Crafted with Passion, Backed by Experience
Behind every great dish is a great story, and at Agua, those stories are shaped by three creative minds working in harmony.
Christian Vietti, an Italian talent with Michelin-starred roots and global flair, shaped by years in acclaimed kitchens from Italy to Dubai and Hong Kong. His approach is ingredient-driven and refined, with a strong sense of seasonality and balance.

Nicolangello Zanatta, trained at Le Cordon Bleu in Peru, leads the creation of vibrant cold preparations. With a sharp eye for detail and a deep respect for traditional methods, his work brings freshness, color, and complexity to every plate.

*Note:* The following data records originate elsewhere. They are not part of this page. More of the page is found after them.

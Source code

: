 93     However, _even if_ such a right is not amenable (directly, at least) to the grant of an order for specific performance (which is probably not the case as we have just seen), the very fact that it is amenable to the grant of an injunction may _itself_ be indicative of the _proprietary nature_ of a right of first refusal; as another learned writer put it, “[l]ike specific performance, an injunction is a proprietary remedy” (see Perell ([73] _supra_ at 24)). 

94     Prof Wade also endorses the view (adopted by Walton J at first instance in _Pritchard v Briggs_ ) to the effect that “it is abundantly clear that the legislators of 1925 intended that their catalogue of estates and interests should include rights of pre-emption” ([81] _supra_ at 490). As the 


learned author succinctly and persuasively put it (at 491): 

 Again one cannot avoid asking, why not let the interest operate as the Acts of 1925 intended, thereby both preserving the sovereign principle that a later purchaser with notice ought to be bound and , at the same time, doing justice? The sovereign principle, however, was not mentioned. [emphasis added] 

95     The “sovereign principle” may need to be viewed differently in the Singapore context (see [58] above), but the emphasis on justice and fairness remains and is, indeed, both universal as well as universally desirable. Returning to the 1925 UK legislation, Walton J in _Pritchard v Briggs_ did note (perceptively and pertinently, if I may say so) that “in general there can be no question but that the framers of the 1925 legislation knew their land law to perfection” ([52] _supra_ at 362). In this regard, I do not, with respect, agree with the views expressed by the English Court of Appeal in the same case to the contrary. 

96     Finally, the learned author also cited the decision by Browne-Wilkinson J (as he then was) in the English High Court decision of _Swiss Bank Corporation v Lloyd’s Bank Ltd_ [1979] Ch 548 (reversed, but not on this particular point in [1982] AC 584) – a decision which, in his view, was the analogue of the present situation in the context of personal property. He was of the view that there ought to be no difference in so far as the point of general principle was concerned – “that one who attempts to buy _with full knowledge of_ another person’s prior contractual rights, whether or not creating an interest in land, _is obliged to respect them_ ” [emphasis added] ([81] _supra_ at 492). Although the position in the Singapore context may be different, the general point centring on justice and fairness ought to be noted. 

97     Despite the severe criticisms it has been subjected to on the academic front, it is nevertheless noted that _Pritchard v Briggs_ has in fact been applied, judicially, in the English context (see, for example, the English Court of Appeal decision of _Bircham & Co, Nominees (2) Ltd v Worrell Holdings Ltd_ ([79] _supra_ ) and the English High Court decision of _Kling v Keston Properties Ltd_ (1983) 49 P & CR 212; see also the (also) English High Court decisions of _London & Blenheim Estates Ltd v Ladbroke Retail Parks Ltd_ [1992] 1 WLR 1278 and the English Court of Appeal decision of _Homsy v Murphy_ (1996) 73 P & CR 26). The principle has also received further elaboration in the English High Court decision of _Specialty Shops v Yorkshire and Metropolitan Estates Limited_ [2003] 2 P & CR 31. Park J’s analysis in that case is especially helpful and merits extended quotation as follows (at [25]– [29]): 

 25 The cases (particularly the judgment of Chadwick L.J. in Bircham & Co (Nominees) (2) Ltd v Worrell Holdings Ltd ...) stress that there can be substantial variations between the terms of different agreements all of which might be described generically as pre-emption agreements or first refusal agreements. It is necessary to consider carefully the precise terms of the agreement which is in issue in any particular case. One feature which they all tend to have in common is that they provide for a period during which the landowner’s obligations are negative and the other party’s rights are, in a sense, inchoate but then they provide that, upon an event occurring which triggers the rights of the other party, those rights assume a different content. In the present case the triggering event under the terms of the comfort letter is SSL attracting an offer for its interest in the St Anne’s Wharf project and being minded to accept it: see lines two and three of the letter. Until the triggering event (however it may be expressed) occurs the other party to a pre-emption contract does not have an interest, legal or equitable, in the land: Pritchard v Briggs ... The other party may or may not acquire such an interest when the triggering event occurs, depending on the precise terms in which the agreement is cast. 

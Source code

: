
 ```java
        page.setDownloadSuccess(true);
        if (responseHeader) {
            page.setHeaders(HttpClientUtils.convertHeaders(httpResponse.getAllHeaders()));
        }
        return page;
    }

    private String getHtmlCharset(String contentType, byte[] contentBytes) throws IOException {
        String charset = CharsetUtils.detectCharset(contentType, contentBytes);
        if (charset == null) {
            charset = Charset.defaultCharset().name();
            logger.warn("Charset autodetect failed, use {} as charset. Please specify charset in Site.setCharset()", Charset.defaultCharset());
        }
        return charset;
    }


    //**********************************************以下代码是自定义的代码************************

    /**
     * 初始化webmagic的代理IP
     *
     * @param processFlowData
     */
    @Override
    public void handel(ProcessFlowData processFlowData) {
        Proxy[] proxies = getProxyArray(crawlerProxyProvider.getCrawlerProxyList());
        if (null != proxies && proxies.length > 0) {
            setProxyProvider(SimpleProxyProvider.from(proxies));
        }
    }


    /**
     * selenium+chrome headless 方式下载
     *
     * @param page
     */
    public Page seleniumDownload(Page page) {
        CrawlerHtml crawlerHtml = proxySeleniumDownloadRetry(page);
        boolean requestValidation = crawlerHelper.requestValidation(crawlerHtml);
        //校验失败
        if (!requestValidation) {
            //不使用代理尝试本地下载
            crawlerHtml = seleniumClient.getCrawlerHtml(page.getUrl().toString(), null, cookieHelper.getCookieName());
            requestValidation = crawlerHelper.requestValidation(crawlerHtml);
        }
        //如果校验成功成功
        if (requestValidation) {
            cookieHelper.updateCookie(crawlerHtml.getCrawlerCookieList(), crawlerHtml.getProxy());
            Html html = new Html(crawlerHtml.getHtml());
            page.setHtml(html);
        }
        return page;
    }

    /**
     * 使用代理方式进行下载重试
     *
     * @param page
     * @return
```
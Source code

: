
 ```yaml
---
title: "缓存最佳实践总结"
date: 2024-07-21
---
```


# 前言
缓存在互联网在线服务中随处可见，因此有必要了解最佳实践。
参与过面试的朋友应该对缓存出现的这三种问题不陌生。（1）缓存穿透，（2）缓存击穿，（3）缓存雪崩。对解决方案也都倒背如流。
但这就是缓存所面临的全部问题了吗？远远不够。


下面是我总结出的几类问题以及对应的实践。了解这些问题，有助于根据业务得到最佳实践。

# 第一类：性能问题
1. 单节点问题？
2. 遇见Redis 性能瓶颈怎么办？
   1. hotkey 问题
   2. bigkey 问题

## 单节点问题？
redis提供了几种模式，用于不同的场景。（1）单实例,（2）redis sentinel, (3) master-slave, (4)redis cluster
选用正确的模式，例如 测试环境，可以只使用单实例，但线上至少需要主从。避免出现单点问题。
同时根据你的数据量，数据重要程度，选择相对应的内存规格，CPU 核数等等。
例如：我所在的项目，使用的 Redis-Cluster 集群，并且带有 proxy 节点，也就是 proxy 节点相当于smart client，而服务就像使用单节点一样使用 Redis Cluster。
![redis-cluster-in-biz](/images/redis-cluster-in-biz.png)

José Requejo brings deep expertise in Nikkei cuisine, blending Japanese technique with Peruvian soul. His background spans top restaurants and culinary education, and his focus on flavour, precision, and innovation adds a bold edge to the menu.
Their diverse backgrounds reflect exactly what Agua is all about, a contemporary Italian restaurant enriched with bold Peruvian and Nikkei influences. This isn’t a coincidence. It’s the heart of our identity.



What’s New on the Menu
This season is all about bold flavour and refined simplicity. Start with our new version of Tuna Tartare, local yellowfin layered with avocado, ponzu acevichado, furikake, sweet potato, and a crispy quinoa cracker. It’s everything we love about balance: fresh, silky, crunchy, umami-packed.
For a feel-good lunch option, the new Agua Poke bowl is light yet satisfying, filled with sushi rice, island greens, avocado, and tuna, topped with sesame and wakame, it’s our coastal take on comfort.
From the pasta section, the Linguine allo Scoglio is a true nod to our Italian soul: housemade pasta tangled with mussels, octopus, calamari, tomato, garlic, and fresh parsley, fragrant, briny, and made to be twirled.
And if you’re craving something heartier from the sea, the Snapper Majarisco is our new standout: local queen snapper layered with wild shrimp, calamari, and octopus over mashed plantain, brought to life with aji amarillo. It’s bright, layered, and made for those who like their seafood with serious personality.
And for something unexpected yet deeply satisfying, don’t miss the Cod Miso. Marinated in miso and cooked to perfection, it’s served with crispy cassava, Brussels sprouts, and microgreens for a dish that’s savoury, rich, and full of contrast.